2009 Junior Ranger Essay Contest Winners

First Place

Skyler Baldwin

San Diego, CA

National parks are important to me because they help to preserve valuable land, protect the habitats of animals and protect our heritage. National parks are all so different, offering everything from grassy and wavy, to rocky, to mountains, lakes and rivers to coastlines. They help animals stay alive, healthy and safe and help people to appreciate nature. Another reason parks are important is because they are outstanding places for family vacations. You can see geysers explode, go fishing, hike on fabulous trails, see beautiful wildlife including birds, bears, elk, and deer, snowmobile through forests, rock climb, canoe, explore and see the most amazing natural sights. In addition, they teach people who are not familiar with the outdoors about nature, wildlife, conservation, preservation and outdoor recreation. They teach us so much about our history, culture and heritage. As young children, the more we go to parks, the more we can teach our children, grandchildren and great-grandchildren about them. The more parks we visit, the more our generation will appreciate them.

I have some great ideas to protect our parks for the future. First, national parks should tap into the youth culture using celebrities because that is who the youth of America listen to these days. I love American Idol and I think national parks should get Ryan Seacrest to announce National Parks Day and inform the audience (which is millions) about the beauty of national parks and remind them to help parks by donating money or volunteering with repairing or cleaning trails or even just by visiting them. I also think that parks should get pictures of stars at national parks to make kids want to say, "Hey, Angelina Jolie stood here!" or "Miley Cyrus loves Yosemite!" They could be put on websites, magazines, and brochures or any media exposure, like on the AOL welcome page or the cover of a teen magazine. Another great idea is to make a national parks video game. The subjects could be: that you have to save the endangered animals; or, make it around a map of national parks that have obstacles, like a herd of elk, bears, a stream, a waterfall, a Ranger, and beat other people's times; or, even get on a Wii game where you have to save animals or get rid of bad people like smokers, or people that litter, or feed the wildlife or don't put out their campfires.

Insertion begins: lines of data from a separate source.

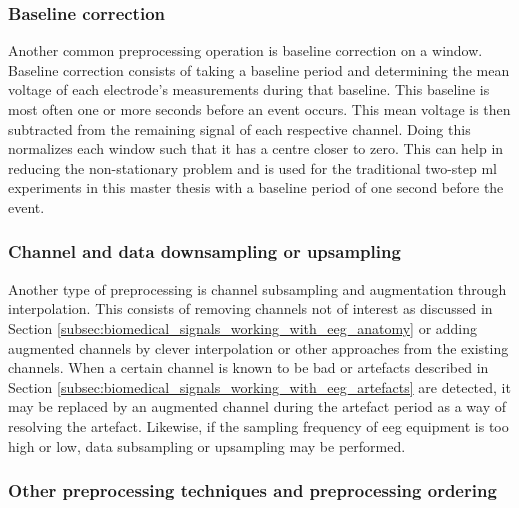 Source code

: 
\subsubsection{Baseline correction}
\label{subsubsec:processing_signals_general_pipeline_preprocessing_baseline_correction}

Another common preprocessing operation is baseline correction on a window.
Baseline correction consists of taking a baseline period and determining the mean voltage of each electrode's measurements during that baseline.
This baseline is most often one or more seconds before an event occurs.
This mean voltage is then subtracted from the remaining signal of each respective channel.
Doing this normalizes each window such that it has a centre closer to zero.
This can help in reducing the non-stationary problem and is used for the traditional two-step \gls{ml} experiments in this master thesis with a baseline period of one second before the event.


\subsubsection{Channel and data downsampling or upsampling}
\label{subsubsec:processing_signals_general_pipeline_preprocessing_subsampling}

Another type of preprocessing is channel subsampling and augmentation through interpolation.
This consists of removing channels not of interest as discussed in Section \ref{subsec:biomedical_signals_working_with_eeg_anatomy} or adding augmented channels by clever interpolation or other approaches from the existing channels.
When a certain channel is known to be bad or artefacts described in Section \ref{subsec:biomedical_signals_working_with_eeg_artefacts} are detected, it may be replaced by an augmented channel during the artefact period as a way of resolving the artefact.
Likewise, if the sampling frequency of \gls{eeg} equipment is too high or low, data subsampling or upsampling may be performed.


\subsubsection{Other preprocessing techniques and preprocessing ordering}
\label{subsubsec:processing_signals_general_pipeline_preprocessing_orders}

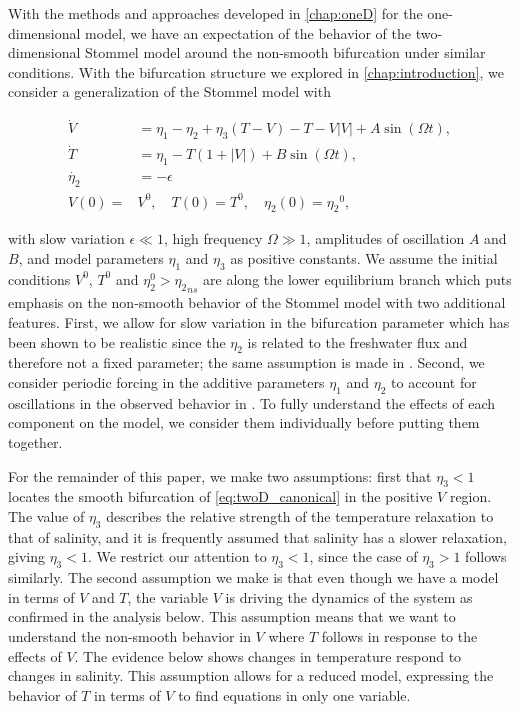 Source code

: With the methods and approaches developed in \autoref{chap:oneD} for the one-dimensional model, we have an expectation of the behavior of the two-dimensional Stommel model around the non-smooth bifurcation under similar conditions. With the bifurcation structure we explored in \autoref{chap:introduction}, we consider a generalization of the Stommel model with

\begin{equation}\label{eq:twoD_canonical}
  \begin{aligned}
   \dot{V} & =  \eta_1-\eta_2+\eta_3(T-V)-T-V|V|+A\sin(\Omega t), \\
   \dot{T}     & =  \eta_1-T(1+|V|)+B\sin(\Omega t),  \\
  \dot{\eta_2}  & =  -\epsilon\\
  V(0)=&V^0,\quad T(0)=T^0, \quad \eta_2(0)={\eta_2}^0,
  \end{aligned}
\end{equation}

with slow variation $\epsilon\ll 1$, high frequency $\Omega\gg 1$, amplitudes of oscillation $A$ and $B$, and model parameters $\eta_1$ and $\eta_3$ as positive constants. We assume the initial conditions $V^0$, $T^0$ and $\eta_2^0>{\eta_2}_{ns}$ are along the lower equilibrium branch which puts emphasis on the non-smooth behavior of the Stommel model with two additional features. First, we allow for slow variation in the bifurcation parameter which has been shown to be realistic since the $\eta_2$ is related to the freshwater flux and therefore not a fixed parameter; the same assumption is made in \cite{roberts2017relaxation}. Second, we consider periodic forcing in the additive parameters $\eta_1$ and $\eta_2$ to account for oscillations in the observed behavior in \cite{huybers2005obliquity}. To fully understand the effects of each component on the model, we consider them individually before putting them together.

For the remainder of this paper, we make two assumptions: first that $\eta_3<1$ locates the smooth bifurcation of \eqref{eq:twoD_canonical} in the positive $V$ region. The value of $\eta_3$ describes the relative strength of the temperature relaxation to that of salinity, and it is frequently assumed that salinity has a slower relaxation, giving $\eta_3<1$. We restrict our attention to $\eta_3<1$, since the case of $\eta_3>1$ follows similarly. The second assumption we make is that even though we have a model in terms of $V$ and $T$, the variable $V$ is driving the dynamics of the system as confirmed in the analysis below. This assumption means that we want to understand the non-smooth behavior in $V$ where $T$ follows in response to the effects of $V$. The evidence below shows changes in temperature respond to changes in salinity. This assumption allows for a reduced model, expressing the behavior of $T$ in terms of $V$ to find equations in only one variable.

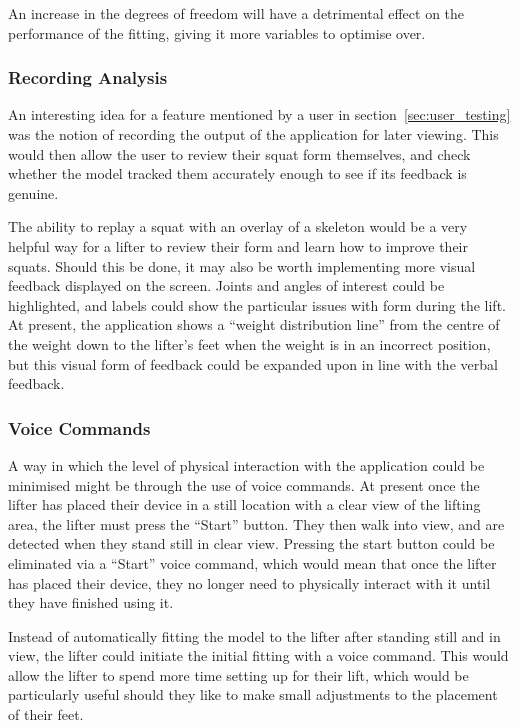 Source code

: An increase in the degrees of freedom will have a detrimental effect on the performance of the fitting, giving it more variables to optimise over.

\subsubsection{Recording Analysis}

An interesting idea for a feature mentioned by a user in section~\ref{sec:user_testing} was the notion of recording the output of the application for later viewing. This would then allow the user to review their squat form themselves, and check whether the model tracked them accurately enough to see if its feedback is genuine.

The ability to replay a squat with an overlay of a skeleton would be a very helpful way for a lifter to review their form and learn how to improve their squats. Should this be done, it may also be worth implementing more visual feedback displayed on the screen. Joints and angles of interest could be highlighted, and labels could show the particular issues with form during the lift. At present, the application shows a ``weight distribution line'' from the centre of the weight down to the lifter's feet when the weight is in an incorrect position, but this visual form of feedback could be expanded upon in line with the verbal feedback.

\subsubsection{Voice Commands}

A way in which the level of physical interaction with the application could be minimised might be through the use of voice commands. At present once the lifter has placed their device in a still location with a clear view of the lifting area, the lifter must press the ``Start'' button. They then walk into view, and are detected when they stand still in clear view. Pressing the start button could be eliminated via a ``Start'' voice command, which would mean that once the lifter has placed their device, they no longer need to physically interact with it until they have finished using it.

Instead of automatically fitting the model to the lifter after standing still and in view, the lifter could initiate the initial fitting with a voice command. This would allow the lifter to spend more time setting up for their lift, which would be particularly useful should they like to make small adjustments to the placement of their feet.

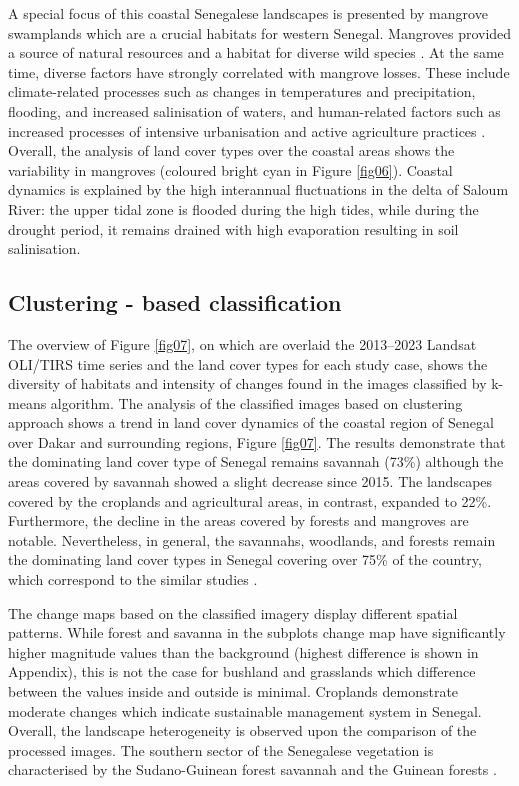 \documentclass[earth,article,submit,pdftex,moreauthors]{Definitions/mdpi}
\begin{document}
A special focus of this {coastal Senegalese landscapes is presented by} mangrove swamplands which are a crucial {habitats} for {western }Senegal{. Mangroves provided }a source of natural resources \cite{Carney} and a habitat for {diverse wild }species \cite{Galat}. At the same time, diverse factors have strongly correlated with mangrove losses. These include climate-related processes such as changes in temperatures and precipitation, flooding, and increased salinisation of waters, and human-related factors such as increased processes of intensive urbanisation \cite{land10100996} and active agriculture practices \cite{Branoff}. Overall, the analysis of land cover types over the coastal areas shows the variability in mangroves (coloured bright cyan in Figure \ref{fig06}){. Coastal dynamics }is explained by the high interannual fluctuations in the delta of Saloum River{:} the upper tidal zone is flooded during the high tides{, while }during the drought period, {it} remains drained with {high evaporation resulting in soil} salinisation. 

\subsection{{Clustering - based classification}}

{The overview of Figure} \ref{fig07}, {on which are overlaid the 2013--2023 Landsat OLI/TIRS time series and the land cover
types for each study case, shows the diversity of habitats and intensity of changes found in the images classified by k-means algorithm.} The analysis of the classified images {based on clustering approach }shows a trend in land cover dynamics of the coastal region of Senegal over Dakar and surrounding regions, Figure \ref{fig07}. The results demonstrate that the dominating land cover type of Senegal {remains} savannah (73\%) although the areas covered by savannah showed a slight decrease since 2015. The landscapes covered by the croplands and agricultural areas, in contrast, expanded to 22\%. Furthermore, the decline in the areas covered by forests and mangroves are notable. Nevertheless, in general, the savannahs, woodlands, and forests remain the dominating land cover types in Senegal covering over 75\% of the country, which correspond to the similar studies \cite{TAPPAN2004427}. 

{The change maps based on the classified imagery display different spatial patterns. While forest and savanna in the subplots change map have significantly higher magnitude values than the background (highest difference is shown in Appendix), this is not the case for bushland and grasslands which difference between the values inside and outside is minimal. Croplands demonstrate moderate changes which indicate sustainable management system in Senegal. Overall, the landscape heterogeneity is observed upon the comparison of the processed images.} The southern sector of the Senegalese vegetation is characterised by the Sudano-Guinean forest savannah and the Guinean forests \cite{Robequain}. 
\end{document}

In conclusion, national parks are important to me, to our country and to the world, and we need to make sure they are here for the future, for my children and theirs.

As the first prize winner, Skyler is directing a $5,000 contribution from the National Park Foundation to Yosemite National Park.

Second Place

Jason Roy Maki

Marysville, WA

When I see or even think about a national park, it is like no other feeling I've ever had. A national park is like a special cabinet that contains memories that are filled with truly special natural treasures. When you see a picture of a national park on post card, on TV or in a movie, you will probably say, "Wow! That is beautiful!" But actually being at a national park and seeing it in person is even more wonderful and breathtaking. When you go to the zoo and see an animal up close it is very interesting. But imagine that same thrill in the wild – in an animal's habitat. Habitat is the natural place where an animal lives — like the forest, the meadows, the lakes and ponds, the rivers, mountains, valleys and the prairie.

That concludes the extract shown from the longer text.